YORUM | Prof. Dr. MEHMET EFE ÇAMAN
Ülkeler kendi sınırları içerisinde Kovid-19 salgını ile mücadele stratejileri geliştiriyor. Küresel savaşı kaybettik. Çünkü küresel olarak bir düşmanla daha önce hiç karşılaşmamıştık. Ulus devletler, kendi teritoryal alanlarında güvenlik sağlama mantığı üzerine kurulmuştu. 1649 Westfalya Barışı’ndan bu güne, teritoryal devletlerden oluşan uluslararası sistemde bir değişiklik olmadı. Oysa 17. yüzyıldan bugüne ulaşım, üretim, eğitim, savunma, teknoloji ve bilim çok değişti. Kendi bölgelerinden sorumlu devlet konsepti, hep aynı kaldı! Küreselleşen dünyayla beraber devletler bocalamaya başladı. Önce ulus aşan faaliyetler ve sivil toplum doğdu. Firmalar ve markalar küreselleşti ve devletlerce kontrol edilmesi güç aktörler haline geldi. Üretim ülkelerin sınırlarından bağımsız oldu ve ucuz işgücü neredeyse oraya aktı. İşgücü kendisi için avantajlı olacak yerlere kaydı. Ticaret ve piyasa küreselleşirken, ulus devletler giderek daha demode ve konvansiyonel hantal birimler olarak varlıklarını devam ettirdi. Askeri harcamaları ve irrasyonel dış politikalarıyla, vatandaşlarının vergilerinden elde ettikleri muazzam gelirleri çarçur ettiler. Kovid-19 işte bu hantal devletlere ciddi bir darbe vurdu. Vurmakla kalmadı, onları değişime zorladı.

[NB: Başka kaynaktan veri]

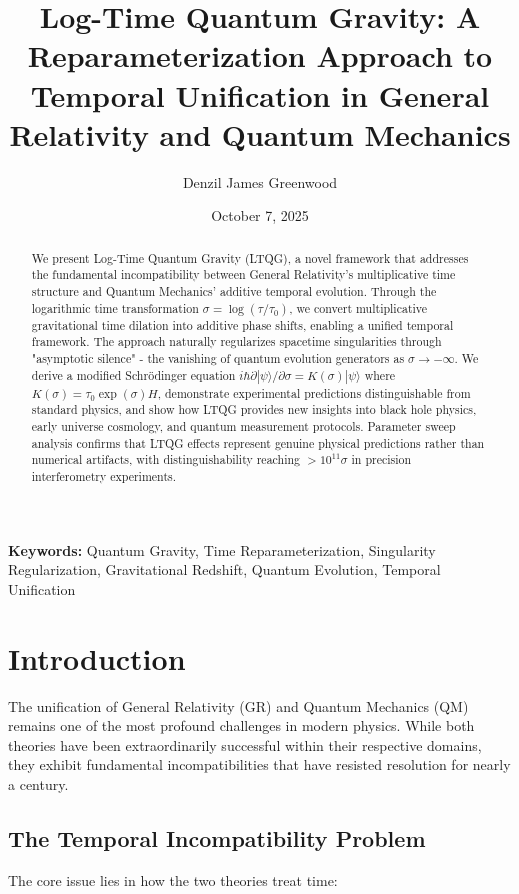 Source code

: \documentclass[12pt,a4paper]{article}
\title{\textbf{Log-Time Quantum Gravity: A Reparameterization Approach to Temporal Unification in General Relativity and Quantum Mechanics}}
\author[1]{Denzil James Greenwood}
\affil[1]{Independent Researcher}
\date{October 7, 2025}
\begin{document}
\maketitle

\begin{abstract}
We present Log-Time Quantum Gravity (LTQG), a novel framework that addresses the fundamental incompatibility between General Relativity's multiplicative time structure and Quantum Mechanics' additive temporal evolution. Through the logarithmic time transformation $\sigma = \log(\tau/\tau_0)$, we convert multiplicative gravitational time dilation into additive phase shifts, enabling a unified temporal framework. The approach naturally regularizes spacetime singularities through "asymptotic silence" - the vanishing of quantum evolution generators as $\sigma \to -\infty$. We derive a modified Schrödinger equation $i\hbar \partial|\psi\rangle/\partial\sigma = K(\sigma)|\psi\rangle$ where $K(\sigma) = \tau_0 \exp(\sigma) H$, demonstrate experimental predictions distinguishable from standard physics, and show how LTQG provides new insights into black hole physics, early universe cosmology, and quantum measurement protocols. Parameter sweep analysis confirms that LTQG effects represent genuine physical predictions rather than numerical artifacts, with distinguishability reaching $>10^{11}\sigma$ in precision interferometry experiments.
\end{abstract}

\textbf{Keywords:} Quantum Gravity, Time Reparameterization, Singularity Regularization, Gravitational Redshift, Quantum Evolution, Temporal Unification

\section{Introduction}

The unification of General Relativity (GR) and Quantum Mechanics (QM) remains one of the most profound challenges in modern physics. While both theories have been extraordinarily successful within their respective domains, they exhibit fundamental incompatibilities that have resisted resolution for nearly a century.

\subsection{The Temporal Incompatibility Problem}

The core issue lies in how the two theories treat time:
\end{document}
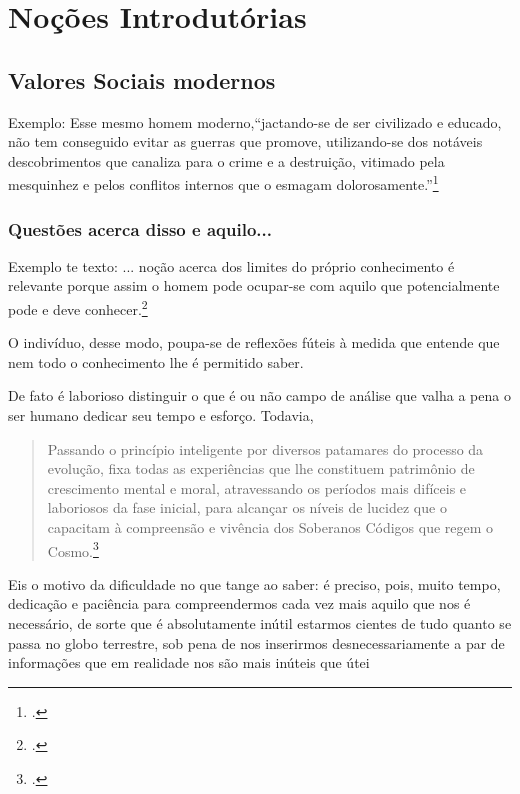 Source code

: \part{Noções Introdutórias}




\chapter{Valores Sociais modernos}




Exemplo: Esse mesmo homem moderno,``jactando-se de ser civilizado e educado, não tem conseguido evitar as guerras que promove, utilizando-se dos notáveis descobrimentos que canaliza para o crime e a destruição, vitimado pela mesquinhez e pelos conflitos internos que o esmagam dolorosamente.''\footcite[p. 15]{embuscadaverdade}

\lipsum[1-5]



\section{Questões acerca disso e aquilo...}

Exemplo te texto: ... noção acerca dos limites do próprio conhecimento é relevante porque assim o homem pode ocupar-se com aquilo que potencialmente pode e deve conhecer.\footcite[p. 30]{locke1999ensaio}

O indivíduo, desse modo, poupa-se de reflexões fúteis à medida que entende que nem todo o conhecimento lhe é permitido saber.

De fato é laborioso distinguir o que é ou não campo de análise que valha a pena o ser humano dedicar seu tempo e esforço. Todavia,

\begin{quote}
	Passando o princípio inteligente por diversos patamares do processo
	da evolução, fixa todas as experiências que lhe constituem patrimônio
	de crescimento mental e moral, atravessando os períodos mais difíceis
	e laboriosos da fase inicial, para alcançar os níveis de lucidez que
	o capacitam à compreensão e vivência dos Soberanos Códigos que
	regem o Cosmo.\footcite[p.22]{JoannaDeAngelis2013Vida}
\end{quote}

Eis o motivo da dificuldade no que tange ao saber: é preciso, pois, muito tempo, dedicação e paciência para compreendermos cada vez mais aquilo que nos é necessário, de sorte que é absolutamente inútil estarmos cientes de tudo quanto se passa no globo terrestre, sob pena de nos inserirmos desnecessariamente a par de informações que em realidade nos são mais inúteis que útei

Bu ortamda Kovid-19 Çin’de patladığında ulus devletler öncelikle bunun yerel bir sorun olmaktan öte bir tehdit olmayacağını varsaydılar. Ama fena yanıldılar. Çin 2000’lerin başından bugüne çok gelişmiş ve küresel sisteme adapte olmuştu. Çin’den dünyaya binlerce uçak her gün yüz binlerce yolcuyu dünyanın diğer bölgelerine, dünyadan da yüz binleri Çin’e taşıyor. Dahası, on binlerce firma, Çin’de üretim yapıyor, Çin’den dünyaya kargo akışı dünya tüketiminin önemli bir oranına tekabül ediyor. Dolayısıyla Çin’de çıkan virüs, dünyaya hızlıca yayıldı.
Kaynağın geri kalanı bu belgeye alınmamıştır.